* _DATA SECTION_
──────
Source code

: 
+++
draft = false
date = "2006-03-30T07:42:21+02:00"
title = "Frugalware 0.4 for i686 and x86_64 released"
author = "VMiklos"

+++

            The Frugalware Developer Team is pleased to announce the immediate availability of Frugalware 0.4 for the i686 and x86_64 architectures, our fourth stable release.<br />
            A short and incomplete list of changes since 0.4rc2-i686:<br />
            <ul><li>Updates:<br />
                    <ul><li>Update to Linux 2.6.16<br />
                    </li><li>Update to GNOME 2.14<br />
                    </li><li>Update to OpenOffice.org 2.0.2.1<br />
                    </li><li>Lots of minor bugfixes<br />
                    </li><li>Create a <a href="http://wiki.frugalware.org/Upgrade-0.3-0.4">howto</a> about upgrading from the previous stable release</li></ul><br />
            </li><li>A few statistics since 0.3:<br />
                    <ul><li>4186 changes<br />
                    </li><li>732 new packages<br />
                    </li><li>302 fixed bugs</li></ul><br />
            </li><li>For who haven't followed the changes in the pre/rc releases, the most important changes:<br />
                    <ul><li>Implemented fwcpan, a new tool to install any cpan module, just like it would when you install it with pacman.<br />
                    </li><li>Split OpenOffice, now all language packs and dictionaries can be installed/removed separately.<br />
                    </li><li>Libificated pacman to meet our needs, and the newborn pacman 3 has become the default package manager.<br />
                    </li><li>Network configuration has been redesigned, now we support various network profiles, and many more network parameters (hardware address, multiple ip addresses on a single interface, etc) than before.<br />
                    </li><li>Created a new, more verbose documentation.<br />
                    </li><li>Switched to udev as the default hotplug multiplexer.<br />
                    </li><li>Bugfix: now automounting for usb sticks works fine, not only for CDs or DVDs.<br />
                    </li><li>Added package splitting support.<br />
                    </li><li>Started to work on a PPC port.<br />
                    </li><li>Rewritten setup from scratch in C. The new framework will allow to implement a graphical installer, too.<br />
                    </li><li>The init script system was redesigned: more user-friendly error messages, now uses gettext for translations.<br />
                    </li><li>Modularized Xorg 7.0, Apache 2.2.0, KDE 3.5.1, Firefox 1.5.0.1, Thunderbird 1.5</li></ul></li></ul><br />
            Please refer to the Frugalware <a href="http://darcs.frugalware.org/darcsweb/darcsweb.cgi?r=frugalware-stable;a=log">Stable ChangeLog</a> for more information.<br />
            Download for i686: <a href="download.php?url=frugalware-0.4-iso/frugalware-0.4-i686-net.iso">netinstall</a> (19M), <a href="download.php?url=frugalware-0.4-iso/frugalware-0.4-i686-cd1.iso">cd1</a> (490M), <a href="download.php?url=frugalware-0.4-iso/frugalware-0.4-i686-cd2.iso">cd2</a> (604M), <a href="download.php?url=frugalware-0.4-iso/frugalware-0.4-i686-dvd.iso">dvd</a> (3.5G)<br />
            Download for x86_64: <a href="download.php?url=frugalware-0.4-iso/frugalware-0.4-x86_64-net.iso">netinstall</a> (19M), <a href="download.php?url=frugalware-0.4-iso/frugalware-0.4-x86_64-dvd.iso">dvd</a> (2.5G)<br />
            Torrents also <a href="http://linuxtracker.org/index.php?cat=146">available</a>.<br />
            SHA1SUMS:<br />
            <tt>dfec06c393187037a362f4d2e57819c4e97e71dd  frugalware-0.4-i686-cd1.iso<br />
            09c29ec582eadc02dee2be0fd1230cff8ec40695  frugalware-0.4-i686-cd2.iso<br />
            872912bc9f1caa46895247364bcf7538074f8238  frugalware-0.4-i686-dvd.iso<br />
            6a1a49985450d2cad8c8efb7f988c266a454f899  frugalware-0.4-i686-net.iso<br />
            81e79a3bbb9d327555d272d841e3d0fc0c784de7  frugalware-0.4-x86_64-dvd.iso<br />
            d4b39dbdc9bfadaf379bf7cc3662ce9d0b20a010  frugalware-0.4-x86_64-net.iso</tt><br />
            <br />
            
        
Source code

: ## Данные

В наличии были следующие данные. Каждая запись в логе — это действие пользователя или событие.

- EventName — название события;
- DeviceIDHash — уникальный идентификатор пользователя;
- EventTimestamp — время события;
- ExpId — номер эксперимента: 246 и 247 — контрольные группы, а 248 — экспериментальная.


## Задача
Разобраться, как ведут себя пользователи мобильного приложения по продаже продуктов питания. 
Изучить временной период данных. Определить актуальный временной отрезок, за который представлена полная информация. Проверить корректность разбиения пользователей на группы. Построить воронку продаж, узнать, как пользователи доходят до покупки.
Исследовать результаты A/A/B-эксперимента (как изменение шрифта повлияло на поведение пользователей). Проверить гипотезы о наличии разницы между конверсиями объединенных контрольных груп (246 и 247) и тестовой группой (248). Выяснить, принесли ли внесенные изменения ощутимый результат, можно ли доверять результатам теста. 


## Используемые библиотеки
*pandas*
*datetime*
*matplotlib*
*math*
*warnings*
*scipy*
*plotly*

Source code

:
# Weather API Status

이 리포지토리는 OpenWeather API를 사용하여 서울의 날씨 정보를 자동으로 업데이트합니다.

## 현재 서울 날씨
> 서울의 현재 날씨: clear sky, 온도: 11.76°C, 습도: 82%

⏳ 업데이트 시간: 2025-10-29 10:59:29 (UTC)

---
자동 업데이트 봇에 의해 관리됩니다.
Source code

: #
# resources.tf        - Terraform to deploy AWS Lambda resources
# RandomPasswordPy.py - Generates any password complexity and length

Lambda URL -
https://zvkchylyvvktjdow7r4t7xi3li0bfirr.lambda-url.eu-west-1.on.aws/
──────
* _TASK REQUIREMENTS_
From the line that contains "자동 업데이트 봇에 의해 관리됩니다." down to the last line of the listing above, repeat each line exactly, and include nothing else.

* _RESULT_
자동 업데이트 봇에 의해 관리됩니다.
Source code

: #
# resources.tf        - Terraform to deploy AWS Lambda resources
# RandomPasswordPy.py - Generates any password complexity and length

Lambda URL -
https://zvkchylyvvktjdow7r4t7xi3li0bfirr.lambda-url.eu-west-1.on.aws/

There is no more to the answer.